From your wrap around coverage of the NFL draft to morning/afternoon/evening highlight shows to the airtime you used to devote to that one sport where guys on skates chase that little black thing, you were everywhere, providing, analyzing, and even defining the very meaning of sports for me.

But you never really covered football; the kind played with feet. And for the first couple decades of my life, that was fine, I didn’t care. However, once I became enraptured with the sport, I was incredibly disappointed to learn you couldn't find room in your busy schedule covering what NFL coaches had for breakfast or analyzing the results of Tim Tebow's latest dental cleaning to cover the apex of the sport, European club football.

And with nowhere else to turn, I was subject to the whims of internet pirates. Crouched over my old 15” Vaio, and desperately hoping for a crisp, English-language stream, I was usually forced to settle for one with minimal buffering, broadcast in crystal clear 10p and accompanied by some language I never heard before.

But that was life, and somehow, despite those less than stellar conditions, my calcio curiosity soon turned into an all encompassing passion. And on it went for years—you'd find a steady source of streams only to see it abandoned or litigated into oblivion a year later.

I have to be honest, ESPN. I got pretty fed up with the hey-look-at-me tone of your coverage that gradually took hold in the 2010s, and not wanting and not really needing cable anymore, the high prices of which you are largely responsible for, I cut the chord. You grated my nerves, you barely showed the Cubs, and your coverage of football, real football, was virtually non-existent.
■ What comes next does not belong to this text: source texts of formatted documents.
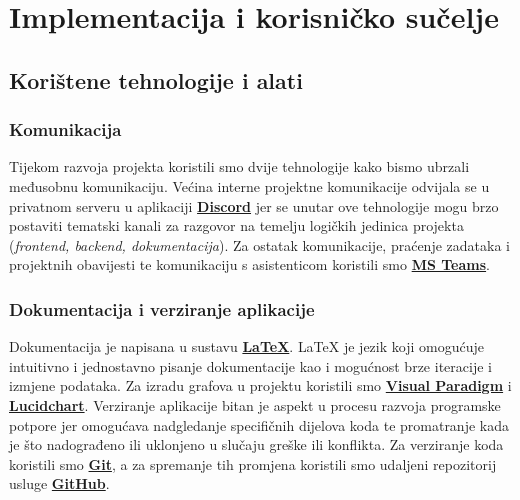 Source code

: \chapter{Implementacija i korisničko sučelje}
		
		
		\section{Korištene tehnologije i alati}
			
		\subsection*{Komunikacija}
			Tijekom razvoja projekta koristili smo dvije tehnologije kako bismo ubrzali međusobnu komunikaciju. Većina interne projektne komunikacije odvijala se u privatnom serveru u aplikaciji \textbf{\href{https://discord.com/}{Discord}} jer se unutar ove tehnologije mogu brzo postaviti tematski kanali za razgovor na temelju logičkih jedinica projekta (\textit{frontend, backend, dokumentacija}). Za ostatak komunikacije, praćenje zadataka i projektnih obavijesti te komunikaciju s asistenticom koristili smo \textbf{\href{https://www.microsoft.com/hr-hr/microsoft-teams/download-app}{MS Teams}}.

		\subsection*{Dokumentacija i verziranje aplikacije}
			Dokumentacija je napisana u sustavu \textbf{\href{https://www.latex-project.org/}{LaTeX}}. {LaTeX} je jezik koji omogućuje intuitivno i jednostavno pisanje dokumentacije kao i mogućnost brze iteracije i izmjene podataka. Za izradu grafova u projektu koristili smo \textbf{\href{https://www.visual-paradigm.com/}{Visual Paradigm}} i \textbf{\href{https://www.lucidchart.com/pages/}{Lucidchart}}. Verziranje aplikacije bitan je aspekt u procesu razvoja programske potpore jer omogućava nadgledanje specifičnih dijelova koda te promatranje kada je što nadograđeno ili uklonjeno u slučaju greške ili konflikta. Za verziranje koda koristili smo \textbf{\href{https://git-scm.com/}{Git}}, a za spremanje tih promjena koristili smo udaljeni repozitorij usluge \textbf{\href{https://github.com/}{GitHub}}.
Hey, speaking of non-existent, get this: With little more than three weeks before the kickoff of the 2018-2019 season, Serie A had no North American broadcasting partner, but after the absolute horror show that was the Barcelona Entertainment and Information Network (beIN) that was probably a good thing, but us American calcio fans were getting panicky. Sure, beIN sucked but at least they offered a sliver of hope for the stream searches among us.

But then last August some completely unexpected happened. You came back. And for just $49 a year, the world of calcio was suddenly accessible...on my TV! I was completely floored. You had let me down for so many years, but this was your redemption song. In one fell swoop, you not only removed the need for me to visit those nefarious sites, but you actually saved me some money—in the market for a new laptop and suddenly not having to rely on dodgy streams, a 15” behemoth just seemed excessive.

It took me several weeks to shake the habit of hopping on those old sites, but soon the reflex of flipping on my Roku on Saturday mornings became second nature. And sure, your feed was sometimes two minutes behind real time, your announcers were too obsessed with cramming in nonsensical Premiership references at every turn, they couldn't really pronounce the surnames, and one of them repeatedly and embarrassingly referred to Bruno Conti as Daniele De Rossi's father, but your ambitious yet awkward coverage was still the best option I've had since the early 2000s when Fox Soccer Channel fueled by Roma appetite.

So thank you, ESPN. Sort out those small problems and you'll have a winner on your hands.